(Given data begins)
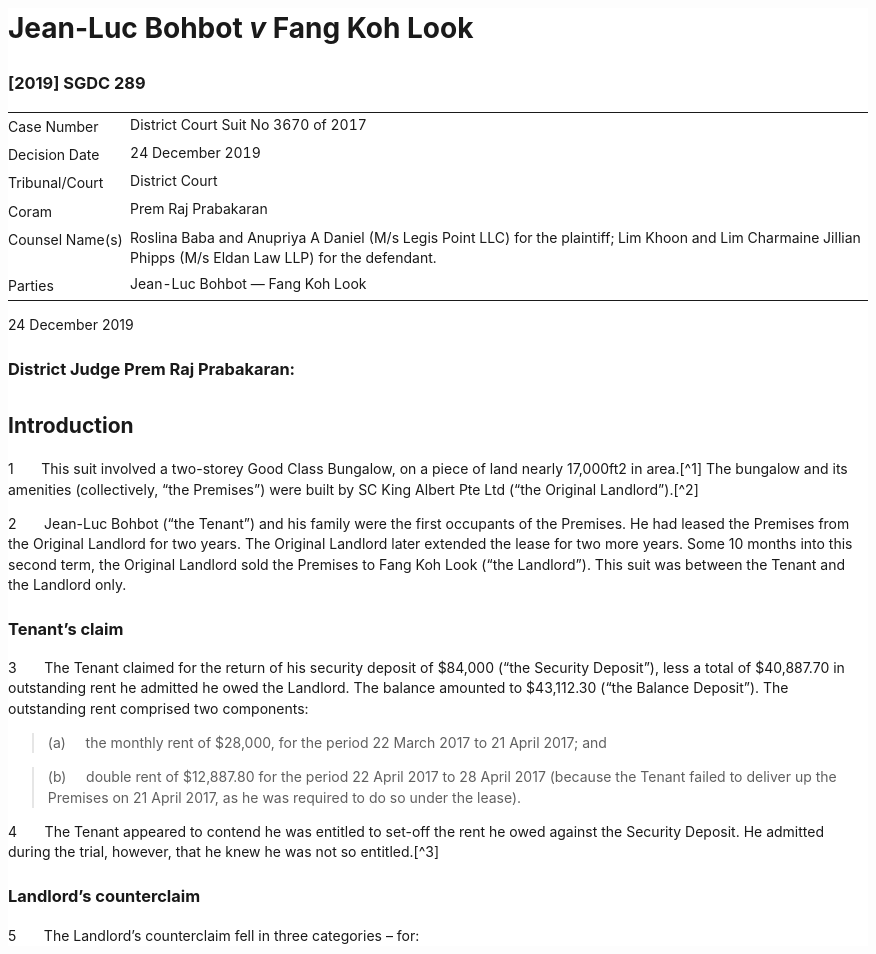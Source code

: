 <style>.footnotes::before { content: "Footnotes:"; }</style>
# Jean-Luc Bohbot _v_ Fang Koh Look  

### \[2019\] SGDC 289

<table id="info-table"><tbody><tr class="info-row"><td class="txt-label" style="padding: 4px 0px; white-space: nowrap" valign="top">Case Number</td><td class="txt-body">District Court Suit No 3670 of 2017</td></tr><tr class="info-row"><td class="txt-label" style="padding: 4px 0px; white-space: nowrap" valign="top">Decision Date</td><td class="txt-body">24 December 2019</td></tr><tr class="info-row"><td class="txt-label" style="padding: 4px 0px; white-space: nowrap" valign="top">Tribunal/Court</td><td class="txt-body">District Court</td></tr><tr class="info-row"><td class="txt-label" style="padding: 4px 0px; white-space: nowrap" valign="top">Coram</td><td class="txt-body">Prem Raj Prabakaran</td></tr><tr class="info-row"><td class="txt-label" style="padding: 4px 0px; white-space: nowrap" valign="top">Counsel Name(s)</td><td class="txt-body">Roslina Baba and Anupriya A Daniel (M/s Legis Point LLC) for the plaintiff; Lim Khoon and Lim Charmaine Jillian Phipps (M/s Eldan Law LLP) for the defendant.</td></tr><tr class="info-row"><td class="txt-label" style="padding: 4px 0px; white-space: nowrap" valign="top">Parties</td><td class="txt-body">Jean-Luc Bohbot — Fang Koh Look</td></tr></tbody></table>

24 December 2019

### District Judge Prem Raj Prabakaran:

## Introduction

1       This suit involved a two-storey Good Class Bungalow, on a piece of land nearly 17,000ft2 in area.[^1] The bungalow and its amenities (collectively, “the Premises”) were built by SC King Albert Pte Ltd (“the Original Landlord”).[^2]

2       Jean-Luc Bohbot (“the Tenant”) and his family were the first occupants of the Premises. He had leased the Premises from the Original Landlord for two years. The Original Landlord later extended the lease for two more years. Some 10 months into this second term, the Original Landlord sold the Premises to Fang Koh Look (“the Landlord”). This suit was between the Tenant and the Landlord only.

### Tenant’s claim

3       The Tenant claimed for the return of his security deposit of $84,000 (“the Security Deposit”), less a total of $40,887.70 in outstanding rent he admitted he owed the Landlord. The balance amounted to $43,112.30 (“the Balance Deposit”). The outstanding rent comprised two components:

> (a)     the monthly rent of $28,000, for the period 22 March 2017 to 21 April 2017; and

> (b)     double rent of $12,887.80 for the period 22 April 2017 to 28 April 2017 (because the Tenant failed to deliver up the Premises on 21 April 2017, as he was required to do so under the lease).

4       The Tenant appeared to contend he was entitled to set-off the rent he owed against the Security Deposit. He admitted during the trial, however, that he knew he was not so entitled.[^3]

### Landlord’s counterclaim

5       The Landlord’s counterclaim fell in three categories – for:
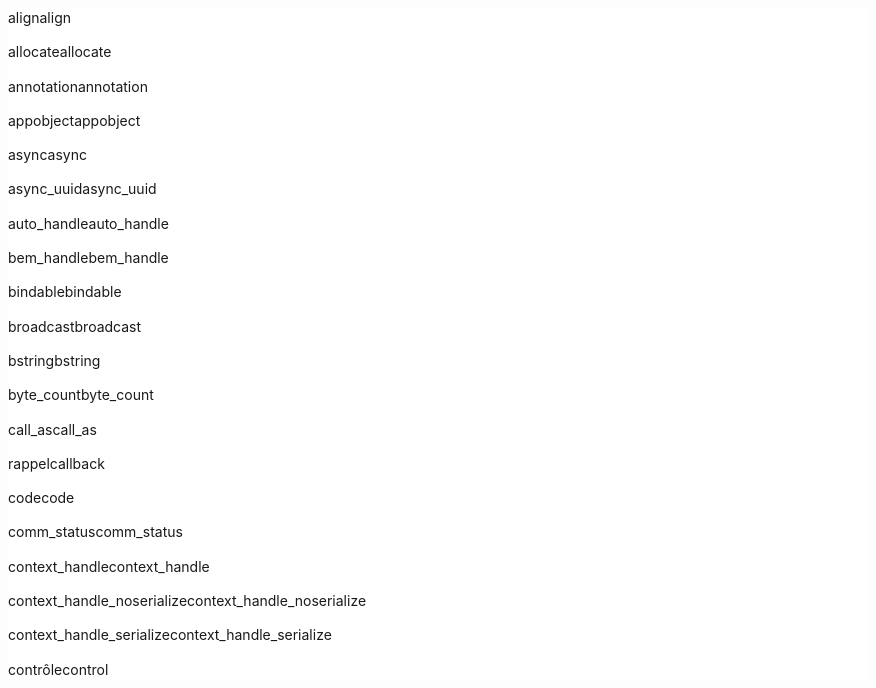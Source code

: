 <span data-ttu-id="05aca-218">align</span><span class="sxs-lookup"><span data-stu-id="05aca-218">align</span></span>

<span data-ttu-id="05aca-219">allocate</span><span class="sxs-lookup"><span data-stu-id="05aca-219">allocate</span></span>

<span data-ttu-id="05aca-220">annotation</span><span class="sxs-lookup"><span data-stu-id="05aca-220">annotation</span></span>

<span data-ttu-id="05aca-221">appobject</span><span class="sxs-lookup"><span data-stu-id="05aca-221">appobject</span></span>

<span data-ttu-id="05aca-222">async</span><span class="sxs-lookup"><span data-stu-id="05aca-222">async</span></span>

<span data-ttu-id="05aca-223">async_uuid</span><span class="sxs-lookup"><span data-stu-id="05aca-223">async_uuid</span></span>

<span data-ttu-id="05aca-224">auto_handle</span><span class="sxs-lookup"><span data-stu-id="05aca-224">auto_handle</span></span>

<span data-ttu-id="05aca-225">bem_handle</span><span class="sxs-lookup"><span data-stu-id="05aca-225">bem_handle</span></span>

<span data-ttu-id="05aca-226">bindable</span><span class="sxs-lookup"><span data-stu-id="05aca-226">bindable</span></span>

<span data-ttu-id="05aca-227">broadcast</span><span class="sxs-lookup"><span data-stu-id="05aca-227">broadcast</span></span>

<span data-ttu-id="05aca-228">bstring</span><span class="sxs-lookup"><span data-stu-id="05aca-228">bstring</span></span>

<span data-ttu-id="05aca-229">byte_count</span><span class="sxs-lookup"><span data-stu-id="05aca-229">byte_count</span></span>

<span data-ttu-id="05aca-230">call_as</span><span class="sxs-lookup"><span data-stu-id="05aca-230">call_as</span></span>

<span data-ttu-id="05aca-231">rappel</span><span class="sxs-lookup"><span data-stu-id="05aca-231">callback</span></span>

<span data-ttu-id="05aca-232">code</span><span class="sxs-lookup"><span data-stu-id="05aca-232">code</span></span>

<span data-ttu-id="05aca-233">comm_status</span><span class="sxs-lookup"><span data-stu-id="05aca-233">comm_status</span></span>

<span data-ttu-id="05aca-234">context_handle</span><span class="sxs-lookup"><span data-stu-id="05aca-234">context_handle</span></span>

<span data-ttu-id="05aca-235">context_handle_noserialize</span><span class="sxs-lookup"><span data-stu-id="05aca-235">context_handle_noserialize</span></span>

<span data-ttu-id="05aca-236">context_handle_serialize</span><span class="sxs-lookup"><span data-stu-id="05aca-236">context_handle_serialize</span></span>

<span data-ttu-id="05aca-237">contrôle</span><span class="sxs-lookup"><span data-stu-id="05aca-237">control</span></span>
(Given data ends)
Your goal →
What you return should be all of the material above, exactly, and none of its pictures.

Response →
Source code

: <style>.footnotes::before { content: "Footnotes:"; }</style>
# Jean-Luc Bohbot _v_ Fang Koh Look  

### \[2019\] SGDC 289

<table id="info-table"><tbody><tr class="info-row"><td class="txt-label" style="padding: 4px 0px; white-space: nowrap" valign="top">Case Number</td><td class="txt-body">District Court Suit No 3670 of 2017</td></tr><tr class="info-row"><td class="txt-label" style="padding: 4px 0px; white-space: nowrap" valign="top">Decision Date</td><td class="txt-body">24 December 2019</td></tr><tr class="info-row"><td class="txt-label" style="padding: 4px 0px; white-space: nowrap" valign="top">Tribunal/Court</td><td class="txt-body">District Court</td></tr><tr class="info-row"><td class="txt-label" style="padding: 4px 0px; white-space: nowrap" valign="top">Coram</td><td class="txt-body">Prem Raj Prabakaran</td></tr><tr class="info-row"><td class="txt-label" style="padding: 4px 0px; white-space: nowrap" valign="top">Counsel Name(s)</td><td class="txt-body">Roslina Baba and Anupriya A Daniel (M/s Legis Point LLC) for the plaintiff; Lim Khoon and Lim Charmaine Jillian Phipps (M/s Eldan Law LLP) for the defendant.</td></tr><tr class="info-row"><td class="txt-label" style="padding: 4px 0px; white-space: nowrap" valign="top">Parties</td><td class="txt-body">Jean-Luc Bohbot — Fang Koh Look</td></tr></tbody></table>

24 December 2019

### District Judge Prem Raj Prabakaran:

## Introduction

1       This suit involved a two-storey Good Class Bungalow, on a piece of land nearly 17,000ft2 in area.[^1] The bungalow and its amenities (collectively, “the Premises”) were built by SC King Albert Pte Ltd (“the Original Landlord”).[^2]

2       Jean-Luc Bohbot (“the Tenant”) and his family were the first occupants of the Premises. He had leased the Premises from the Original Landlord for two years. The Original Landlord later extended the lease for two more years. Some 10 months into this second term, the Original Landlord sold the Premises to Fang Koh Look (“the Landlord”). This suit was between the Tenant and the Landlord only.

### Tenant’s claim

3       The Tenant claimed for the return of his security deposit of $84,000 (“the Security Deposit”), less a total of $40,887.70 in outstanding rent he admitted he owed the Landlord. The balance amounted to $43,112.30 (“the Balance Deposit”). The outstanding rent comprised two components:

> (a)     the monthly rent of $28,000, for the period 22 March 2017 to 21 April 2017; and

> (b)     double rent of $12,887.80 for the period 22 April 2017 to 28 April 2017 (because the Tenant failed to deliver up the Premises on 21 April 2017, as he was required to do so under the lease).

4       The Tenant appeared to contend he was entitled to set-off the rent he owed against the Security Deposit. He admitted during the trial, however, that he knew he was not so entitled.[^3]

### Landlord’s counterclaim

5       The Landlord’s counterclaim fell in three categories – for:
Source code

: <span data-ttu-id="05aca-218">align</span><span class="sxs-lookup"><span data-stu-id="05aca-218">align</span></span>

<span data-ttu-id="05aca-219">allocate</span><span class="sxs-lookup"><span data-stu-id="05aca-219">allocate</span></span>

<span data-ttu-id="05aca-220">annotation</span><span class="sxs-lookup"><span data-stu-id="05aca-220">annotation</span></span>

<span data-ttu-id="05aca-221">appobject</span><span class="sxs-lookup"><span data-stu-id="05aca-221">appobject</span></span>

<span data-ttu-id="05aca-222">async</span><span class="sxs-lookup"><span data-stu-id="05aca-222">async</span></span>

<span data-ttu-id="05aca-223">async_uuid</span><span class="sxs-lookup"><span data-stu-id="05aca-223">async_uuid</span></span>

<span data-ttu-id="05aca-224">auto_handle</span><span class="sxs-lookup"><span data-stu-id="05aca-224">auto_handle</span></span>

<span data-ttu-id="05aca-225">bem_handle</span><span class="sxs-lookup"><span data-stu-id="05aca-225">bem_handle</span></span>

<span data-ttu-id="05aca-226">bindable</span><span class="sxs-lookup"><span data-stu-id="05aca-226">bindable</span></span>

<span data-ttu-id="05aca-227">broadcast</span><span class="sxs-lookup"><span data-stu-id="05aca-227">broadcast</span></span>

<span data-ttu-id="05aca-228">bstring</span><span class="sxs-lookup"><span data-stu-id="05aca-228">bstring</span></span>

<span data-ttu-id="05aca-229">byte_count</span><span class="sxs-lookup"><span data-stu-id="05aca-229">byte_count</span></span>

<span data-ttu-id="05aca-230">call_as</span><span class="sxs-lookup"><span data-stu-id="05aca-230">call_as</span></span>

<span data-ttu-id="05aca-231">rappel</span><span class="sxs-lookup"><span data-stu-id="05aca-231">callback</span></span>

<span data-ttu-id="05aca-232">code</span><span class="sxs-lookup"><span data-stu-id="05aca-232">code</span></span>

<span data-ttu-id="05aca-233">comm_status</span><span class="sxs-lookup"><span data-stu-id="05aca-233">comm_status</span></span>

<span data-ttu-id="05aca-234">context_handle</span><span class="sxs-lookup"><span data-stu-id="05aca-234">context_handle</span></span>

<span data-ttu-id="05aca-235">context_handle_noserialize</span><span class="sxs-lookup"><span data-stu-id="05aca-235">context_handle_noserialize</span></span>

<span data-ttu-id="05aca-236">context_handle_serialize</span><span class="sxs-lookup"><span data-stu-id="05aca-236">context_handle_serialize</span></span>

<span data-ttu-id="05aca-237">contrôle</span><span class="sxs-lookup"><span data-stu-id="05aca-237">control</span></span>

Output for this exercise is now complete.